Top 7 Ways Holiday Phishing Scam 2022
Holiday phishing scams are becoming more and more common. Here are the top 7 ways in which these scams take place:
- Scammers send out fake emails or texts pretending to be from a well-known company or organization. They may ask you to click on a link or open an attachment to update your information or to confirm a purchase.
- Holiday scammers create fake websites that look identical to the real website of an organization. They may use a similar domain name or a slight misspelling.
- Scammers pose as a friend or family member on social media and send you holiday fraud messages with a link to a website. They may say they found a great deal or a funny video.
- Scammers call you on the phone and pretend to be from a government agency or a company you do business with. They may say there is a problem with your account or that you need to confirm some personal information.
- Also, Holiday scammers send you a letter or postcard in the mail. They may say you’ve won a contest or a free vacation.
- Scammers place ads on websites or emails that look like they are from a trusted source. They may offer a great deal on a product or service.
- Scammers set up fake Wi-Fi networks in public places like hotels or airports. They may call the network something similar to the name of the place. Once you connect, they can access your personal information.

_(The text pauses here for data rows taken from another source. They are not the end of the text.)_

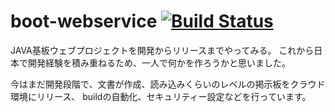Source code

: # boot-webservice [![Build Status](https://travis-ci.org/soguffee/boot-webservice.svg?branch=master)](https://travis-ci.org/soguffee/boot-webservice)

JAVA基板ウェブプロジェクトを開発からリリースまでやってみる。
これから日本で開発経験を積み重ねるため、一人で何かを作ろうかと思いました。

今はまだ開発段階で、文書が作成、読み込みくらいのレベルの掲示板をクラウド環境にリリース、
buildの自動化、セキュリティー設定などを行っています。
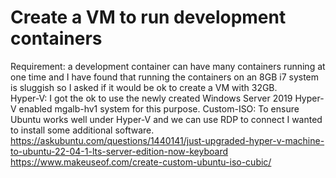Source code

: # Create a VM to run development containers
Requirement:
a development container can have many containers running at one time and I have found that running the containers on an 8GB i7 system is sluggish so I asked if it would be ok to create a VM with 32GB.  
Hyper-V:
I got the ok to use the newly created Windows Server 2019 Hyper-V enabled mgalb-hv1 system for this purpose. 
Custom-ISO:
To ensure Ubuntu works well under Hyper-V and we can use RDP to connect I wanted to install some additional software.
https://askubuntu.com/questions/1440141/just-upgraded-hyper-v-machine-to-ubuntu-22-04-1-lts-server-edition-now-keyboard
https://www.makeuseof.com/create-custom-ubuntu-iso-cubic/

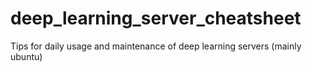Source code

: # deep_learning_server_cheatsheet
Tips for daily usage and maintenance of deep learning servers (mainly ubuntu)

Be aware of these scams, and don’t let yourself be a victim. If you need clarification on an email, text, or phone call, don’t respond; contact the organization directly to verify.
How Can Organizations Prevent Holiday Phishing Scams?
Organizations use the right tools and safeguards to prevent holiday phishing attacks from reaching employees’ inboxes. Here are some points:
- Installing security software is the first line of protection against holiday phishing scams. Programs like firewalls, spam filters, and antivirus software successfully prevent holiday phishing attacks. Also, organizations implement phishing incident response tools to avoid these attacks.
- Keeping software up to date with the most current security patches and updates reduces your risk of getting caught in a phishing scam. Also, keep an eye on the condition of all software, such as security and operating system software.
- If you have remote employees, establishing BYOD (Bring Your Own Device) policy is essential for protecting your email against phishing attacks.
- Scheduling regular backup plans helps the user ensure that the data will be completely recoverable in an emergency.
- The first and foremost way to keep your password safe is to ensure it is strong, extremely complex, and impossible to guess. This is the best method to keep it secure. In some cases, the strength of your password may be the only thing stopping hackers from accessing your sensitive data.
- There are multiple techniques hackers use and not everybody knows about them. Therefore, it is necessary that every organization should start employee security awareness training.
Final Thoughts: Holiday Phishing Scams
In summary, holiday scams seriously threaten your online security and personal information. With knowledge, diligence, and proper precautions, we can prevent holiday fraud from taking advantage of sending holiday phishing messages to us during the holidays.
It is important to stay vigilant and be aware of the signs of a phishing scam to avoid becoming a victim. Don’t forget to educate yourself and those around you about this growing problem, and report any suspicious activity to your local authorities.